イタリア放浪中はパスタばかり食べていた。

パスタ――なんと蠱惑的(こわくてき)な響きであろう。減量中、もっとも警戒しなくてはならないのが、粉系である。小麦粉を原料に用いた食品は総じてカロリーが高い。ラザニア、ラビオリ、ニョッキ、さらにはピザクラスト……。

ダイエットを決意したそのときから、私は粉系を断つ。さらに、断腸の思いで酒も断つことにしている。

1日1800kcalをきちんと守っても、半月くらいは体重計の針(現在はデジタル表示だが)は微動だにしない。ここで、自棄を起こしたり、諦めてはいけない。(以下、個人的な感想です)

体脂肪が消費されるメカニズムについては近年、研究解明が進んでいるようだが、私の体感では、内臓すべてに減量モードを認識させるためにはまず半月くらいかかる。

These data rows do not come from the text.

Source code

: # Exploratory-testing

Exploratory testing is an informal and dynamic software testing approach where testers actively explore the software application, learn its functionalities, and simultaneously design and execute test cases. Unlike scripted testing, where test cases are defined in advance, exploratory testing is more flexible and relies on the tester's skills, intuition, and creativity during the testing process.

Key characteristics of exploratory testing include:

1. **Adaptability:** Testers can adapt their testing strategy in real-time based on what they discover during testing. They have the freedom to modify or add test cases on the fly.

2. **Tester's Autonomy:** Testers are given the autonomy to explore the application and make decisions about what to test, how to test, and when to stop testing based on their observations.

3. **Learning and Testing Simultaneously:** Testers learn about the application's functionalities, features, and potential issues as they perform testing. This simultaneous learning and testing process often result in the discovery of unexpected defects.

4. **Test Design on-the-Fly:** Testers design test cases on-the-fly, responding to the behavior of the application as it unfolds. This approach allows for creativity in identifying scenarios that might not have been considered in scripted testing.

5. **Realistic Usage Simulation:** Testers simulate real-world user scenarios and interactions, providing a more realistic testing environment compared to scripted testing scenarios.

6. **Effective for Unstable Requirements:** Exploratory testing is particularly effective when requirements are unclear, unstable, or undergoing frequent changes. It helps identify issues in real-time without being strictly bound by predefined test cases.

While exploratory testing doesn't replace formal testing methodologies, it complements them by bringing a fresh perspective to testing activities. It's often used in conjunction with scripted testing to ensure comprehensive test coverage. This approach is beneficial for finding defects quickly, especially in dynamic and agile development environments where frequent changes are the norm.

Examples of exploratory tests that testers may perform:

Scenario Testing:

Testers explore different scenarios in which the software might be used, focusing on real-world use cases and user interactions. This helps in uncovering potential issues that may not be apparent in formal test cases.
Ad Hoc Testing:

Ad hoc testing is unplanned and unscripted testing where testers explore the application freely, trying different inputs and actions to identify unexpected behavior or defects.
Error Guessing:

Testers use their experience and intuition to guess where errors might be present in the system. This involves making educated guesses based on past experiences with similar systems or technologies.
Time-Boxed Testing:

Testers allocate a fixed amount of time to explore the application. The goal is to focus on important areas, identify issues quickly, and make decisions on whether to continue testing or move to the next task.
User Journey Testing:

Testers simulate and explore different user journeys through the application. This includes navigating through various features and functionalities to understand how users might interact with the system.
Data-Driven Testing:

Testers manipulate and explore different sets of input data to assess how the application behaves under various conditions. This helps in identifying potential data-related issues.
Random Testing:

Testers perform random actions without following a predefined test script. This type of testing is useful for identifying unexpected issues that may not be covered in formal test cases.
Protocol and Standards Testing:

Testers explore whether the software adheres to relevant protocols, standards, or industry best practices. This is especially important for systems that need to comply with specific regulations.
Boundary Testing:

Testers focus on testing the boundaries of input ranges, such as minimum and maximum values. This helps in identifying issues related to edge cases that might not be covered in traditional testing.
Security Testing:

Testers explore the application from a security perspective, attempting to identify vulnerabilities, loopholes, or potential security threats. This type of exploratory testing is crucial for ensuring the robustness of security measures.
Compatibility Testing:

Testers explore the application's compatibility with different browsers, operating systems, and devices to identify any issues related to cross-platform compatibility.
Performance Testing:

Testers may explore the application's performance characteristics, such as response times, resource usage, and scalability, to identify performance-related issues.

これまでそれいけドンドン、太れや太れモードでいたのをいきなりリミッターかけ、さあ痩せるんだ、と脳が命じても、はいそうですか、と臓器が従えるものではなく、準備期間が必要ということなのであろう。

肝臓、膵臓などふだんからあまり存在を主張しない臓器の反応は減量においても同様で、まったくわからない。わかりやすいのは、胃で、最初に反応を示す。

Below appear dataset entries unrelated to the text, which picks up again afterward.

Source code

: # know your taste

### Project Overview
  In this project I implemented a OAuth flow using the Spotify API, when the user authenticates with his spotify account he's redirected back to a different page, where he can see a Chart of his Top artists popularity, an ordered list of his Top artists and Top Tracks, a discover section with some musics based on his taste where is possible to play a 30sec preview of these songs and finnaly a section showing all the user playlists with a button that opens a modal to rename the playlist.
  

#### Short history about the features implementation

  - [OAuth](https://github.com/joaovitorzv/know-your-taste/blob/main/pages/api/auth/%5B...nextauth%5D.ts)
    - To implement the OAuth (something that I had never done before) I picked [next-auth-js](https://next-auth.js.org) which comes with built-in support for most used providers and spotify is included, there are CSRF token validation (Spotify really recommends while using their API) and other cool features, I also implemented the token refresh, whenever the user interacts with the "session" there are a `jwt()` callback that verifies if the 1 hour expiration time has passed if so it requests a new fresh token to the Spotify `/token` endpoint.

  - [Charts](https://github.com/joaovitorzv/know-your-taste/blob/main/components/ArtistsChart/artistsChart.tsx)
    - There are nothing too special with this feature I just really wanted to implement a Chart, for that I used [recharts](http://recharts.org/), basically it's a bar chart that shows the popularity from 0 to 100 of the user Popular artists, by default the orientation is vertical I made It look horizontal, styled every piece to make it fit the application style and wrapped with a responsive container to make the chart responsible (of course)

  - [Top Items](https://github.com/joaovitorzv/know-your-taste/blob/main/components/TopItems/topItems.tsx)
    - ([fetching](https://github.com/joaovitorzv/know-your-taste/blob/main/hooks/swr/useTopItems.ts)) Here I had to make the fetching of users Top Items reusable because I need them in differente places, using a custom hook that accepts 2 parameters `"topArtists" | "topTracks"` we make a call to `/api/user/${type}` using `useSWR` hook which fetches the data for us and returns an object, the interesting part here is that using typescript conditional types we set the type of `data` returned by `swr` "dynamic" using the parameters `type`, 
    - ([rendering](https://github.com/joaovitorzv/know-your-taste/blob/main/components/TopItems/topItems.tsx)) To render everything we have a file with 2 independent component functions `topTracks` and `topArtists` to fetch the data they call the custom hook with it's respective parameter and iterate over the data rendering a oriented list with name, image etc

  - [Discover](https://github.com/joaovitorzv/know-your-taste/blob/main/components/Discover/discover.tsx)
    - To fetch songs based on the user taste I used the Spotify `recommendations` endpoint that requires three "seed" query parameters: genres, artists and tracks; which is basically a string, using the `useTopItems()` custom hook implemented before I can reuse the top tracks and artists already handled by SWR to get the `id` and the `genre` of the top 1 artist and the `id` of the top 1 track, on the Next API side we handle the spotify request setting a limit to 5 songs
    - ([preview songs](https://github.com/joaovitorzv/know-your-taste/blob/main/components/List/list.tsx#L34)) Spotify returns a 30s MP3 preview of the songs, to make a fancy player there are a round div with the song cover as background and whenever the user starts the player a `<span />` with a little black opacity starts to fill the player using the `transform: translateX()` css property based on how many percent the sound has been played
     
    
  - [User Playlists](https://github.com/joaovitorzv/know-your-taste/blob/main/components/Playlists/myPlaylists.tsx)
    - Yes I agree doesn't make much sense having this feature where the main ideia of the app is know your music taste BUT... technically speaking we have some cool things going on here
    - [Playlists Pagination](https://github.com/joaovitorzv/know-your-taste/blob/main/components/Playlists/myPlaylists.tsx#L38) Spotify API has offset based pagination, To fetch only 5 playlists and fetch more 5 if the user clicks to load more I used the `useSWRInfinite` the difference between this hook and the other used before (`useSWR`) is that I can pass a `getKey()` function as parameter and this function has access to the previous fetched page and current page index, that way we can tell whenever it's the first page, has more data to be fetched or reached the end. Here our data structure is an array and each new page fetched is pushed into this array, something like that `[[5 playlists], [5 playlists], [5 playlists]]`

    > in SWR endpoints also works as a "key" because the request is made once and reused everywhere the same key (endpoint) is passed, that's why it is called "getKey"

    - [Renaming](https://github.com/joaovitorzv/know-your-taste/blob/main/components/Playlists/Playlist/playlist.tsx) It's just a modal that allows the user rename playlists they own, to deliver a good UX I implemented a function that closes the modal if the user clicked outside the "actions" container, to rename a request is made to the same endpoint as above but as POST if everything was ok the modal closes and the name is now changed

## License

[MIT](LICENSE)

胃が絞めつけられるように、きゅうっと痛んだなら、収縮のサインだ。それまで大食用に拡張工事をしていたのが、小食用に切り替えられた合図である。それに呼応して、体重も少しずつ、落ちはじめる。

ここで祝杯をあげたいところだが、ぐっと、我慢、我慢。

酒を断つのは、肝臓を保護する意味もあるが、なにより心理的な弛緩を防ぐためで、ふわっといい心地になって、減量なんてばかばかしい、一度しかない人生、面白おかしくいこうじゃないか、となっちまっては、もう、苦労も水の泡、元の木網なのである。